▸ WHAT NEEDS TO BE DONE: Leaving out the pictures, return each line of the entries from the first through the line with "from a Gemfile", and only those lines.

▸ MATERIAL PROVIDED:

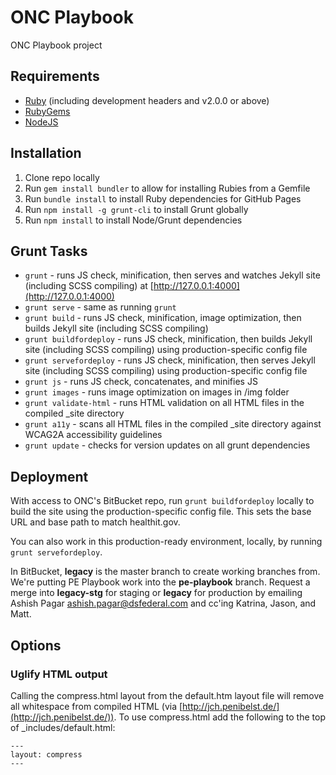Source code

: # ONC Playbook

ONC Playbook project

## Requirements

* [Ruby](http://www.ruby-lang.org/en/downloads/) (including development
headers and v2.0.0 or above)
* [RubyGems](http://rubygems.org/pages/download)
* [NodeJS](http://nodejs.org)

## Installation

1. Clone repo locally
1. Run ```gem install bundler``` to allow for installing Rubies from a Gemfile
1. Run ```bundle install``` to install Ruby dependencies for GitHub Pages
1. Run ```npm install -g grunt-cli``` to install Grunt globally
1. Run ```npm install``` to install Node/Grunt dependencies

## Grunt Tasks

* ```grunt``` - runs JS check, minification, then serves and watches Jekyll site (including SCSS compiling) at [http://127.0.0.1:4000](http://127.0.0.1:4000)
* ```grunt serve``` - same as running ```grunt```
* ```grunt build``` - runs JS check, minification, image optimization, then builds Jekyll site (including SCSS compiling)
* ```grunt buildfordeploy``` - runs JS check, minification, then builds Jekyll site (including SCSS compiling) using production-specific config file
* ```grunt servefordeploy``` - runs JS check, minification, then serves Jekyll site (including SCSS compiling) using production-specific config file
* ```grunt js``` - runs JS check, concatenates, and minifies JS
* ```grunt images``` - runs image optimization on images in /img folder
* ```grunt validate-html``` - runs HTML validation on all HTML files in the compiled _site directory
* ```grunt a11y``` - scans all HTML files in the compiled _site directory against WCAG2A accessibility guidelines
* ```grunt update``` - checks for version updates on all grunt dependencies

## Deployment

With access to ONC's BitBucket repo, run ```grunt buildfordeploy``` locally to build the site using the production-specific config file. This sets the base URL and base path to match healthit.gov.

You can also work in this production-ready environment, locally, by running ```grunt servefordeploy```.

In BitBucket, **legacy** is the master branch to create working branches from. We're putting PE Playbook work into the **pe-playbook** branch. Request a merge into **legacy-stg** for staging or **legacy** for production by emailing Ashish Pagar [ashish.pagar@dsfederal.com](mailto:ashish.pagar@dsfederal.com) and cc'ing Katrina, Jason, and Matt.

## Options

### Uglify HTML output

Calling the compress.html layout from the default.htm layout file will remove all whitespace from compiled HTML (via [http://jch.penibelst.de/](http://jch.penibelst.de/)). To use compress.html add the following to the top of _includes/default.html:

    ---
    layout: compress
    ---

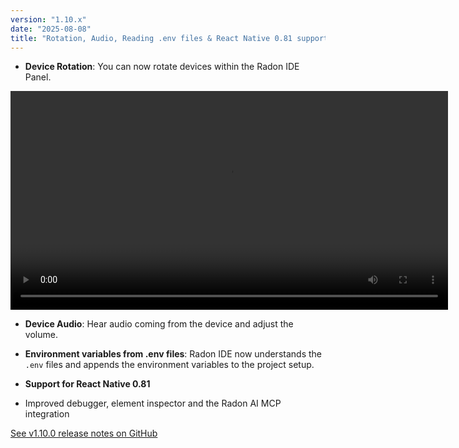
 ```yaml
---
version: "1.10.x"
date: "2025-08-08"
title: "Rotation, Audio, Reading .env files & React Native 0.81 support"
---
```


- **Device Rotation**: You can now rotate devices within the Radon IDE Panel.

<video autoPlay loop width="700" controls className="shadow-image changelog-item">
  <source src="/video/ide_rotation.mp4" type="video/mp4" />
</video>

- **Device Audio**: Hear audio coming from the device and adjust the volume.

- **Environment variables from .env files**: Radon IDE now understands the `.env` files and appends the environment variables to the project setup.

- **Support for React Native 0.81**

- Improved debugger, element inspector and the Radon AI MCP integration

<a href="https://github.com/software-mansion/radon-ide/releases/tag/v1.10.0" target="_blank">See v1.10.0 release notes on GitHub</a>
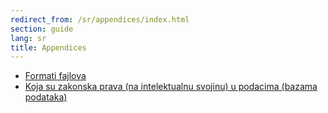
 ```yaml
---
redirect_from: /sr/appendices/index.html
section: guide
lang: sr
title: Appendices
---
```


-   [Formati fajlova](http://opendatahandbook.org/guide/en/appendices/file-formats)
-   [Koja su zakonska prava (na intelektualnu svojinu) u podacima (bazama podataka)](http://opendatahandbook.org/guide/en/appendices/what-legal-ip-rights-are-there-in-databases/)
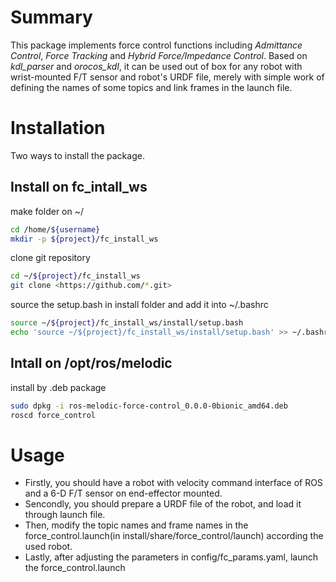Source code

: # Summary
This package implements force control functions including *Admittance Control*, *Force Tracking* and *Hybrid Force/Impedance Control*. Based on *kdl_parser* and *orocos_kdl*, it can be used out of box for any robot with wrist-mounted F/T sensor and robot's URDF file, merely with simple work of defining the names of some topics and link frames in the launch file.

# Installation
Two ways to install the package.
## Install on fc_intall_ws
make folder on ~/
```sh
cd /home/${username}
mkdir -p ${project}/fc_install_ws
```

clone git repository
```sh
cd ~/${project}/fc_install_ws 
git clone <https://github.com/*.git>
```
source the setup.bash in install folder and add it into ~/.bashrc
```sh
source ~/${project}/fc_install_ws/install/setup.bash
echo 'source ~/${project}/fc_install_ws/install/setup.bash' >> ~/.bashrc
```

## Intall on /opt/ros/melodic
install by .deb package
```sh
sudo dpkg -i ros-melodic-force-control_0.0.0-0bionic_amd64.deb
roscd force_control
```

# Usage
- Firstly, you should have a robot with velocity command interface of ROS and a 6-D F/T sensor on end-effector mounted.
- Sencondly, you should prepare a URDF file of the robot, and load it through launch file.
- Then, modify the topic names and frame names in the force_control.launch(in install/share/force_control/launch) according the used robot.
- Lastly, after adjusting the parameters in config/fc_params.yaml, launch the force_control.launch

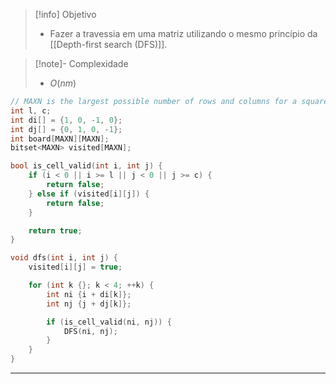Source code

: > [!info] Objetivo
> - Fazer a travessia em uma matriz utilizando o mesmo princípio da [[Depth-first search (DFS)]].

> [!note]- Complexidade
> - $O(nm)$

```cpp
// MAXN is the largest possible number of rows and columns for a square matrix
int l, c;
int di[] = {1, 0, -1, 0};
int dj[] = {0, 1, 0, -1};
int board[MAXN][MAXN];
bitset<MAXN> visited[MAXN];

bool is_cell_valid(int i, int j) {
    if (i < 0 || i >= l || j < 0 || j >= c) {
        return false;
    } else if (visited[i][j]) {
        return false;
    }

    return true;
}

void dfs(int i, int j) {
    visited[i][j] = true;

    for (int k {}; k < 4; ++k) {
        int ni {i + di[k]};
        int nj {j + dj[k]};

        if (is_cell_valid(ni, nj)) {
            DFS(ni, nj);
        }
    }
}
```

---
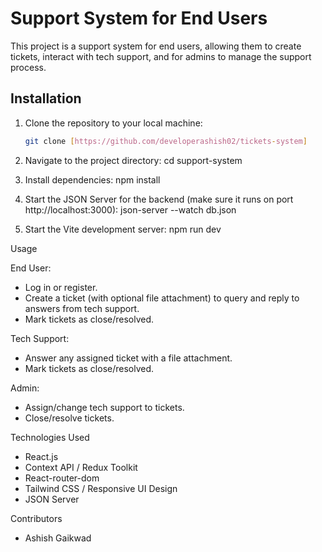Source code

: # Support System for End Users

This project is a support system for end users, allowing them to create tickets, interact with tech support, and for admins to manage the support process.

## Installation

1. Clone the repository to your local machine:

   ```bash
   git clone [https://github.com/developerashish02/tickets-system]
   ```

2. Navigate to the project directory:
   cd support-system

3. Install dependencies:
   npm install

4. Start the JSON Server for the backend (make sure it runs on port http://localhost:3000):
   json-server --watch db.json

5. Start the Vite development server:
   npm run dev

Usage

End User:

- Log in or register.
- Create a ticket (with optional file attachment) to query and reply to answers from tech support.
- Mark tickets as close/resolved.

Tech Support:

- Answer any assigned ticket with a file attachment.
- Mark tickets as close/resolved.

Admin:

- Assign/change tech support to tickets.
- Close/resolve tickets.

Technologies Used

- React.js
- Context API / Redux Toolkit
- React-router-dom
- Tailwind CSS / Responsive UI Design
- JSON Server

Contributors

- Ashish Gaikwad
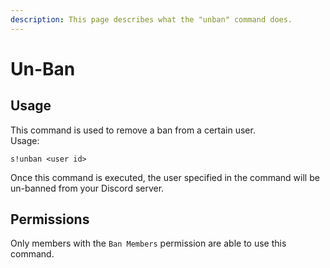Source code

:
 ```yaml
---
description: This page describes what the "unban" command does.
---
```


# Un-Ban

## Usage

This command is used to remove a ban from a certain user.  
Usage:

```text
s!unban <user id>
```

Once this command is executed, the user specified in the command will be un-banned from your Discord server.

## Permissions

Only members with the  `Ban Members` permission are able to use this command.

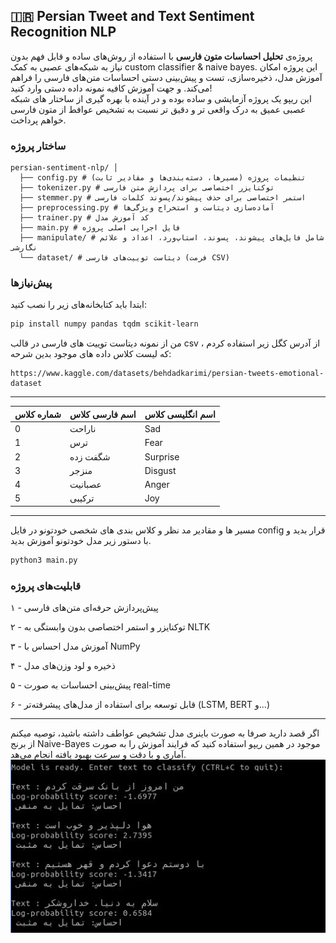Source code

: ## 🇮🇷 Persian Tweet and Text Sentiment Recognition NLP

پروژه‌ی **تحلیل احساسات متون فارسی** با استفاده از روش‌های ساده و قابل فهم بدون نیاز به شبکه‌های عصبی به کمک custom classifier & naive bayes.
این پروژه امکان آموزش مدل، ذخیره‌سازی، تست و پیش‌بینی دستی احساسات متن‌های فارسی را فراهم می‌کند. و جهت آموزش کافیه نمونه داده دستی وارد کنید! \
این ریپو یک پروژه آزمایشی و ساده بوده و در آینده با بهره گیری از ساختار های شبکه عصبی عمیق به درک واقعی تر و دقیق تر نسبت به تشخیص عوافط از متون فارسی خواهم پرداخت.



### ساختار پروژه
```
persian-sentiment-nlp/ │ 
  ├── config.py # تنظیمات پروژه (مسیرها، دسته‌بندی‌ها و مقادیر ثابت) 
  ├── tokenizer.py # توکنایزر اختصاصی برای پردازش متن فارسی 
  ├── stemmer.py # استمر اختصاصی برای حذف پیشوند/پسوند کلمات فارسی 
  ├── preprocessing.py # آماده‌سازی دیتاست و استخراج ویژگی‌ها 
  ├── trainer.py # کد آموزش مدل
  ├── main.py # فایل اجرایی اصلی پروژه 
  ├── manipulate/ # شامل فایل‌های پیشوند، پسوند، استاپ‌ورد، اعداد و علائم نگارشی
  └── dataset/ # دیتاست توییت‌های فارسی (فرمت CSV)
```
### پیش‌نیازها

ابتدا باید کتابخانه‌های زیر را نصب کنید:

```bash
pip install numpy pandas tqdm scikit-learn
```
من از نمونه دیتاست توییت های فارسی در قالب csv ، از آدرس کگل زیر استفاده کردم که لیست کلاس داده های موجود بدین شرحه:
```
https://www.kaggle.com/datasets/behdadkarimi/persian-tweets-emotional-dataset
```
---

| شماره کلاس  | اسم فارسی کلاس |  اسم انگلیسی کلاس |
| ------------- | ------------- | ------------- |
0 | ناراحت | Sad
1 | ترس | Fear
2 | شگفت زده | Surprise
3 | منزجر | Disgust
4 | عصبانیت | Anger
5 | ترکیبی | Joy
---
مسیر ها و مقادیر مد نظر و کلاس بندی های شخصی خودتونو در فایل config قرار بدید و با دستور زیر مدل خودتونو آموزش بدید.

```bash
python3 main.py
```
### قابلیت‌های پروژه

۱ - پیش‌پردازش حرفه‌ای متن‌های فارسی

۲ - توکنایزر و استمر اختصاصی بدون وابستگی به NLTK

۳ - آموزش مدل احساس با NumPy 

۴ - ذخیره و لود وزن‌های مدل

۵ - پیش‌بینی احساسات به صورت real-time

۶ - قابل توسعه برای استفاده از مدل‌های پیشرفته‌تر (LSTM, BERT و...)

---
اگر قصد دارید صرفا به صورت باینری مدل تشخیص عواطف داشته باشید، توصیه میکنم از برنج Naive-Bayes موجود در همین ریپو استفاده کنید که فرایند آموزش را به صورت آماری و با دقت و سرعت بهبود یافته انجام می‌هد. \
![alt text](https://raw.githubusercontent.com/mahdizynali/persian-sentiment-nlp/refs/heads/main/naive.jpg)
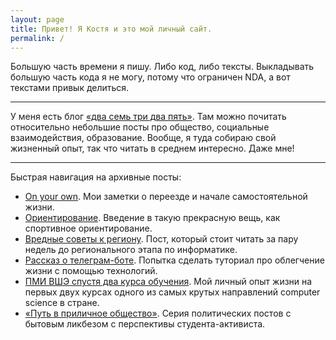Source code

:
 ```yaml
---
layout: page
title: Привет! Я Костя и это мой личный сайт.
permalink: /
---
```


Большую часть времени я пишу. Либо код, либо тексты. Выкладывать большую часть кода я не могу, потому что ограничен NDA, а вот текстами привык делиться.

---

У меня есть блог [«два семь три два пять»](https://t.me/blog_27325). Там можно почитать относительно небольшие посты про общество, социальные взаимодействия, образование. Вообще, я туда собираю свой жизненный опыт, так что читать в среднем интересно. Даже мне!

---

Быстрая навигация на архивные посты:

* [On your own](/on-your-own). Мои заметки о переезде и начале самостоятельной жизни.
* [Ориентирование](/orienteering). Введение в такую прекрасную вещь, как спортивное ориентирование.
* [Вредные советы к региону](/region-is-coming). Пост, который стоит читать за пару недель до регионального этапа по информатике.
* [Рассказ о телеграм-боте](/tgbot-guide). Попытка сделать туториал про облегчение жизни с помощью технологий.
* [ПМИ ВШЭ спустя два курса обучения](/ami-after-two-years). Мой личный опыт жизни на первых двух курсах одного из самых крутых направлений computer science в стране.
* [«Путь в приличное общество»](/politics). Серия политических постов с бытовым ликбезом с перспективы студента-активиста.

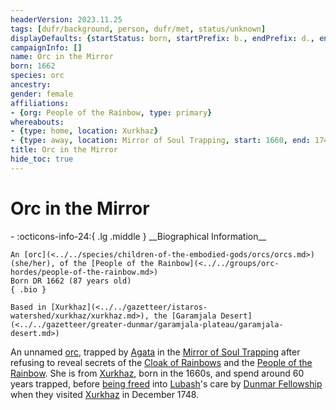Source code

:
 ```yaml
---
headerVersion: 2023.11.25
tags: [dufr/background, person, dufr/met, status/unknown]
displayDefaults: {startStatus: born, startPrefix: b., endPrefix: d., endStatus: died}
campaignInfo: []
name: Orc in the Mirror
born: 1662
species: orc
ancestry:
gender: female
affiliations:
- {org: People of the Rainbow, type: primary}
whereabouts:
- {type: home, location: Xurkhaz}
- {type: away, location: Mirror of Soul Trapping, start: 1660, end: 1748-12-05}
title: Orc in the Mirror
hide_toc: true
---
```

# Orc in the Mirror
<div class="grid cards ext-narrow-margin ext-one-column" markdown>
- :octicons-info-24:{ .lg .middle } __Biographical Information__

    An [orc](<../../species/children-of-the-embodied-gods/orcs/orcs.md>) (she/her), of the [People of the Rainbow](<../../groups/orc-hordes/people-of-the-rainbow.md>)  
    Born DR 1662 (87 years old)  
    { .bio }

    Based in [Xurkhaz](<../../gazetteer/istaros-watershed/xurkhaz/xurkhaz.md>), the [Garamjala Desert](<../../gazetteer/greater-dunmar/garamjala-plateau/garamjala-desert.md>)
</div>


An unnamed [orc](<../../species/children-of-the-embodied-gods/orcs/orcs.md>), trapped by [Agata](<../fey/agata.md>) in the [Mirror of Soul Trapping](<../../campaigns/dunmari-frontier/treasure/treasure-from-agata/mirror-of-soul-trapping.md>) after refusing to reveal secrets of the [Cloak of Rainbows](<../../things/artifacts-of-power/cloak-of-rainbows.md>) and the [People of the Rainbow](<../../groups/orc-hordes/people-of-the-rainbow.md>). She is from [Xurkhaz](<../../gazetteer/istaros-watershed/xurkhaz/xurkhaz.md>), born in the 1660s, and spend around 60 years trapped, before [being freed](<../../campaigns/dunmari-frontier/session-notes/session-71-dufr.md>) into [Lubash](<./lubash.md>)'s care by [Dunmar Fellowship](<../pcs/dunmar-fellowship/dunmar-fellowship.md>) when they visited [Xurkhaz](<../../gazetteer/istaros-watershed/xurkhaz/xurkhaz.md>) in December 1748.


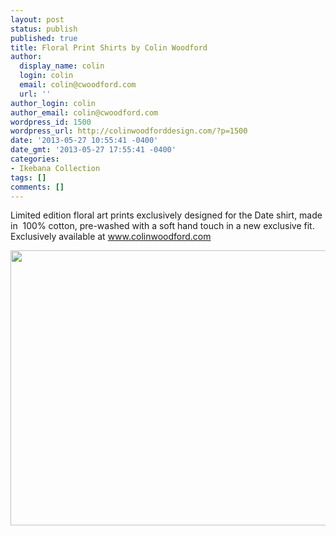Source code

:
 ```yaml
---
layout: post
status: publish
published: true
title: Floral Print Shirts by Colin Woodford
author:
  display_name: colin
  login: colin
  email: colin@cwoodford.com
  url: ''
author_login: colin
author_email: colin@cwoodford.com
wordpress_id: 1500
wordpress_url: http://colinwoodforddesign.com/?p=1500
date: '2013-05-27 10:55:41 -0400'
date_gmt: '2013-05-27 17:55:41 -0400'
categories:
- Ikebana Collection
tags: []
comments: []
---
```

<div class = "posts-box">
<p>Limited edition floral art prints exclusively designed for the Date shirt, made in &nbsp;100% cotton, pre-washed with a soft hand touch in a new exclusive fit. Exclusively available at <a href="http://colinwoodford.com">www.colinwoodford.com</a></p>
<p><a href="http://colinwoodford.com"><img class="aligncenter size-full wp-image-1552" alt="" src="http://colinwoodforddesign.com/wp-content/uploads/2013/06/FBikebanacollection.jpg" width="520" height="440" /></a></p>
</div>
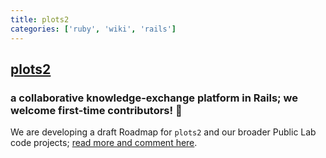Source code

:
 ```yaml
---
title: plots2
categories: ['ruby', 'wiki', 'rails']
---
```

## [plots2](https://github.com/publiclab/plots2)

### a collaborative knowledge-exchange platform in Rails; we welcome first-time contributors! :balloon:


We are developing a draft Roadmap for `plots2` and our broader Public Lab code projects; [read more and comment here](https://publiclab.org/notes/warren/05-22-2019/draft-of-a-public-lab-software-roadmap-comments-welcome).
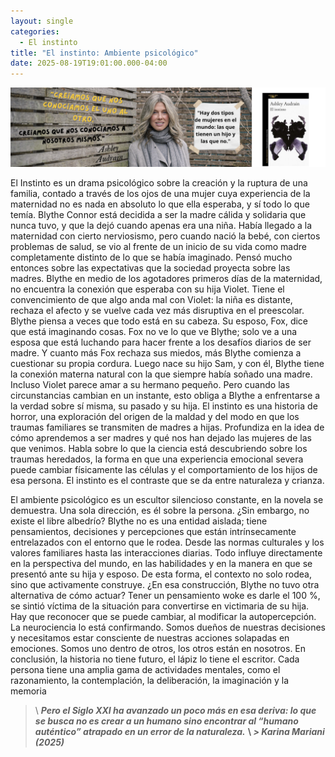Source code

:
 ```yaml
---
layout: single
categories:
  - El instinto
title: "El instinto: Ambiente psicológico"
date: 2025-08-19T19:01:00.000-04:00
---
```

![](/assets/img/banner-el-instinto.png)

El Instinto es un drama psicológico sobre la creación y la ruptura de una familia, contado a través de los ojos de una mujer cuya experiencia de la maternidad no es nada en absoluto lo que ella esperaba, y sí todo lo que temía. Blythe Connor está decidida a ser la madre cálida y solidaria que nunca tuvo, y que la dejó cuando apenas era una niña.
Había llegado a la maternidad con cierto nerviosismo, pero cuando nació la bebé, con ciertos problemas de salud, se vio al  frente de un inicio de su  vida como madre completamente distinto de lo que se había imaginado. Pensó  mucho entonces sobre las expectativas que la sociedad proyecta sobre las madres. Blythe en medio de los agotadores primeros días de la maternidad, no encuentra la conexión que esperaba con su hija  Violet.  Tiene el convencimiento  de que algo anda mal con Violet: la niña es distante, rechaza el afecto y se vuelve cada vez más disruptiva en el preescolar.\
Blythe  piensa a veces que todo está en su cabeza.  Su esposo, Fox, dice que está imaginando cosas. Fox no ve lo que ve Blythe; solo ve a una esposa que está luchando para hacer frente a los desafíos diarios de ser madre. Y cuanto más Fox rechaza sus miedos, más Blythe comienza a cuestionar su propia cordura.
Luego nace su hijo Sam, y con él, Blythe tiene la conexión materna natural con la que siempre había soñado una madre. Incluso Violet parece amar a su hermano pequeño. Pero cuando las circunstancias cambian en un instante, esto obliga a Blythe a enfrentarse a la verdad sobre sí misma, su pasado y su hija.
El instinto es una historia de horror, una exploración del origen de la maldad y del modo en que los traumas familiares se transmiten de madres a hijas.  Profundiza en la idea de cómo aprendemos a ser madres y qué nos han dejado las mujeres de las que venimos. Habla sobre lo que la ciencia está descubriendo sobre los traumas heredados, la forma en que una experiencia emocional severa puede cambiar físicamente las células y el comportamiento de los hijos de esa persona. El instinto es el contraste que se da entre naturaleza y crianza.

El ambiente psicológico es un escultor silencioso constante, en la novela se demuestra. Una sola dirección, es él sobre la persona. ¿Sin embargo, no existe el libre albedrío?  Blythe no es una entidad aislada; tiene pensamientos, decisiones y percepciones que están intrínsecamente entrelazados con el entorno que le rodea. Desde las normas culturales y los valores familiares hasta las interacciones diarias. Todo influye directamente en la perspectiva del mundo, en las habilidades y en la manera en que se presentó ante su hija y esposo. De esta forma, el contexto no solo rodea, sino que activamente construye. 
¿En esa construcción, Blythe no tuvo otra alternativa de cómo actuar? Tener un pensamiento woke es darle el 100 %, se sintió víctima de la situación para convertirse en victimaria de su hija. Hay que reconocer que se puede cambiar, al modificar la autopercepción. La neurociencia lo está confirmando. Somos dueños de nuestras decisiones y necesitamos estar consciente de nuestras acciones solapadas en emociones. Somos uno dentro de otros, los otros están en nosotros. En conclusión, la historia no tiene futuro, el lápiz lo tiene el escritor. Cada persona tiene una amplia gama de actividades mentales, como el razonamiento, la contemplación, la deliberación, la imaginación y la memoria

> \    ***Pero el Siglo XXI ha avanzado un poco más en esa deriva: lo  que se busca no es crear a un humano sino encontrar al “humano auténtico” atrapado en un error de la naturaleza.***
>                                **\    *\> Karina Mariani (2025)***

▸ WRITTEN REPLY:
Source code

: # ONC Playbook

ONC Playbook project

## Requirements

* [Ruby](http://www.ruby-lang.org/en/downloads/) (including development
headers and v2.0.0 or above)
* [RubyGems](http://rubygems.org/pages/download)
* [NodeJS](http://nodejs.org)

## Installation

1. Clone repo locally
1. Run ```gem install bundler``` to allow for installing Rubies from a Gemfile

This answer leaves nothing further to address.